Area under the delay discounting curve (AUC) for the participants included in the normative model for low ($200) and high ($40,000) reward. For both reward levels, lower values are associated with steeper discounting of future reward. Participants discounted small rewards more than large rewards (t₄₉₁ = −24.97, p < .001), and many participants strongly discounted both large and small rewards, depicted by a skew of the point cloud toward the y axis and an increasing density of points toward the bottom left corner, respectively.
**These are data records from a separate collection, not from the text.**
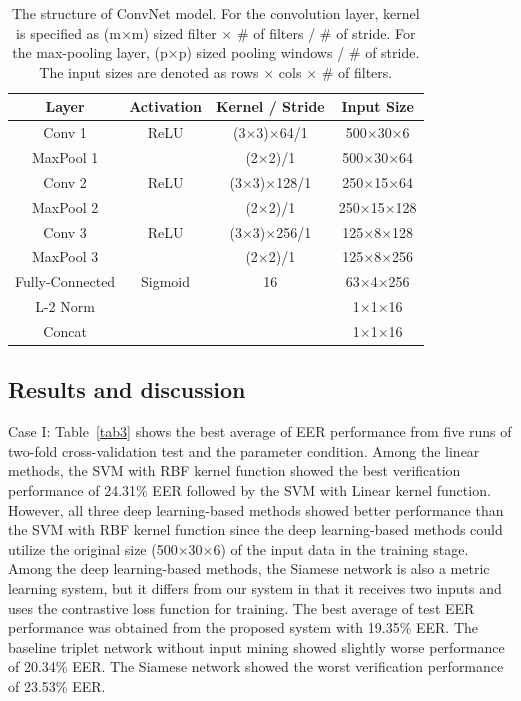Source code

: \documentclass[runningheads]{llncs}
\begin{document}
 \begin{table}[]
    \caption{
        The structure of ConvNet model. For the convolution layer, kernel is specified as (m$\times$m) sized filter $\times$ \# of filters / \# of stride. For the max-pooling layer, (p$\times$p) sized pooling windows / \# of stride. The input sizes are denoted as rows $\times$ cols $\times$ \# of filters. 
    }\label{tab1}
    \centering
    \begin{tabular}{|c|c|c|c|}
    \hline
    Layer     & Activation & Kernel / Stride & Input Size \\ \hline
    Conv 1    & ReLU       & (3$\times$3)$\times$64/1      & 500$\times$30$\times$6   \\
    MaxPool 1 &            & (2$\times$2)/1         & 500$\times$30$\times$64  \\
    Conv 2    & ReLU       & (3$\times$3)$\times$128/1     & 250$\times$15$\times$64 \\
    MaxPool 2 &            & (2$\times$2)/1         & 250$\times$15$\times$128 \\
    Conv 3    & ReLU       & (3$\times$3)$\times$256/1     & 125$\times$8$\times$128  \\
    MaxPool 3 &            & (2$\times$2)/1         & 125$\times$8$\times$256  \\
    Fully-Connected     & Sigmoid    & 16             & 63$\times$4$\times$256   \\
    L-2 Norm  &            &                 & 1$\times$1$\times$16    \\
    Concat    &            &                 & 1$\times$1$\times$16    \\ \hline
    \end{tabular}
\end{table}

\subsection{Results and discussion}

Case I: Table~\ref{tab3} shows the best average of EER performance from five runs of two-fold cross-validation test and the parameter condition. Among the linear methods, the SVM with RBF kernel function showed the best verification performance of 24.31\% EER followed by the SVM with Linear kernel function. However, all three deep learning-based methods showed better performance than the SVM with RBF kernel function since the deep learning-based methods could utilize the original size (500$\times$30$\times$6) of the input data in the training stage.
Among the deep learning-based methods, the Siamese network is also a metric learning system, but it differs from our system in that it receives two inputs and uses the contrastive loss function for training. 
The best average of test EER performance was obtained from the proposed system with 19.35\% EER. The baseline triplet network without input mining showed slightly worse performance of 20.34\% EER. The Siamese network showed the worst verification performance of 23.53\% EER.
\end{document}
The arrow indicates an increase in overall delay discounting along the axis of maximum variance (i.e., principal eigenvector). The numbered circles indicate the positions selected for the spatial representation of the normative model relative to the baseline model labeled “B” (see text for details).

Figure 4

Spatial representation of the normative model. These maps show the predictions made by the normative model for the (fictitous) data points described in Figure 3, obtained after retraining the model using all available data. (A) The expected response. This shows increasing engagement of a network of brain regions with increasing overall delay discounting (rows). The numeral indexing in each row corresponds to the points in covariate space described in Figure 3. To assist visualization, these images have been rescaled such that the maximum across all images is equal to one. (B) An example of the expected variation, which was relatively constant for these points. This image has been rescaled such that the maximum variance in the image is equal to 1. (C) The standardized mean squared error for the normative model under cross-validation (averaged across all cross-validation folds). Comparison with (A) shows that the regions that could be accurately predicted (cool colors) correspond to regions that exhibit variation under different degrees of delay discounting.

Figure 5

The relationship between the overall deviance from the normative model and hyperactivity scores (center), along with the histograms of the component measures (left and bottom). This figure allows us to determine whether subjects that have high clinical symptoms show a good or a poor fit to the normative model. For illustrative purposes, contour lines show the density of points in the figure. Most points fit the normative model well, but some of these subjects also score highly on hyperactivity (blue arrow). Other subjects who score highly on hyperactivity do not fit the normative model (red arrow). Circled subjects are discussed further in the text. NPM, normative probability map.

Figure 6

(A) An unthresholded t-statistic image of the main task effect, estimated using a classical general linear model (reward-baseline). Warm colors indicate greater activation during reward, and blue colors indicate reduced activation during reward. We have shown an unthresholded map because this sample has very high power (being estimated from nearly 500 subjects). Thus, nearly all brain regions survive conventional statistical thresholding. (B) Normative probability maps that describe the brain regions that deviate from the normative model in the 10 subjects having the most extreme deviations (p < .05, false discovery rate corrected) (also see Figure S3 in Supplement 1). Warm colors indicate greater activity than would be predicted by the normative model, and cool colors indicate reduced activity relative to the normative model. Subjects are ranked by hyperactivity symptom scores with the rank indicated by the numerals (1 = highest hyperactivity). The two most extreme deviations circled in Figure 5 are indicated by red boxes.